### WORK TO COMPLETE:
Keeping each line exactly as it is, output all of the records.

### MATERIAL SUPPLIED:
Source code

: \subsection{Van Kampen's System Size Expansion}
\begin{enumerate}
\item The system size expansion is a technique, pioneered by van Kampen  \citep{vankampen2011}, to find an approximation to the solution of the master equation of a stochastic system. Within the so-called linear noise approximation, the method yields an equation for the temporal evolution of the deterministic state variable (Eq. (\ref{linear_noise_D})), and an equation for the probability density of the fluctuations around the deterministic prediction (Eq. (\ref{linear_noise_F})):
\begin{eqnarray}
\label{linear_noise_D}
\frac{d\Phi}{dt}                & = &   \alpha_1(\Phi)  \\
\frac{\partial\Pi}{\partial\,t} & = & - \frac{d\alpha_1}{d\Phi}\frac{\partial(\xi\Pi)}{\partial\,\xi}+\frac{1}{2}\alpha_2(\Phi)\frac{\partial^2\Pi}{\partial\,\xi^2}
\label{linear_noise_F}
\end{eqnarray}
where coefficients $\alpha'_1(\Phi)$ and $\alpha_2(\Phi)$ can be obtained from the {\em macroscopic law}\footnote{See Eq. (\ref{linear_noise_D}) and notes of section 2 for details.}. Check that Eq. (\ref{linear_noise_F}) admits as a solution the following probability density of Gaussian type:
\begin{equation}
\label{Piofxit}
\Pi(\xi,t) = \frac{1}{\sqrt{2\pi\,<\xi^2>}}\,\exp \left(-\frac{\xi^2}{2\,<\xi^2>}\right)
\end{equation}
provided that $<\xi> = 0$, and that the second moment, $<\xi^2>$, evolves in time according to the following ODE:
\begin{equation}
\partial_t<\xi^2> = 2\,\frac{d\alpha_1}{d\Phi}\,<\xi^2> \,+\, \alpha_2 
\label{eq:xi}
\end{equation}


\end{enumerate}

### REPLY:
Source code

: \subsection{Van Kampen's System Size Expansion}
\begin{enumerate}
\item The system size expansion is a technique, pioneered by van Kampen  \citep{vankampen2011}, to find an approximation to the solution of the master equation of a stochastic system. Within the so-called linear noise approximation, the method yields an equation for the temporal evolution of the deterministic state variable (Eq. (\ref{linear_noise_D})), and an equation for the probability density of the fluctuations around the deterministic prediction (Eq. (\ref{linear_noise_F})):
\begin{eqnarray}
\label{linear_noise_D}
\frac{d\Phi}{dt}                & = &   \alpha_1(\Phi)  \\
\frac{\partial\Pi}{\partial\,t} & = & - \frac{d\alpha_1}{d\Phi}\frac{\partial(\xi\Pi)}{\partial\,\xi}+\frac{1}{2}\alpha_2(\Phi)\frac{\partial^2\Pi}{\partial\,\xi^2}
\label{linear_noise_F}
\end{eqnarray}
where coefficients $\alpha'_1(\Phi)$ and $\alpha_2(\Phi)$ can be obtained from the {\em macroscopic law}\footnote{See Eq. (\ref{linear_noise_D}) and notes of section 2 for details.}. Check that Eq. (\ref{linear_noise_F}) admits as a solution the following probability density of Gaussian type:
\begin{equation}
\label{Piofxit}
\Pi(\xi,t) = \frac{1}{\sqrt{2\pi\,<\xi^2>}}\,\exp \left(-\frac{\xi^2}{2\,<\xi^2>}\right)
\end{equation}
provided that $<\xi> = 0$, and that the second moment, $<\xi^2>$, evolves in time according to the following ODE:
\begin{equation}
\partial_t<\xi^2> = 2\,\frac{d\alpha_1}{d\Phi}\,<\xi^2> \,+\, \alpha_2 
\label{eq:xi}
\end{equation}


\end{enumerate}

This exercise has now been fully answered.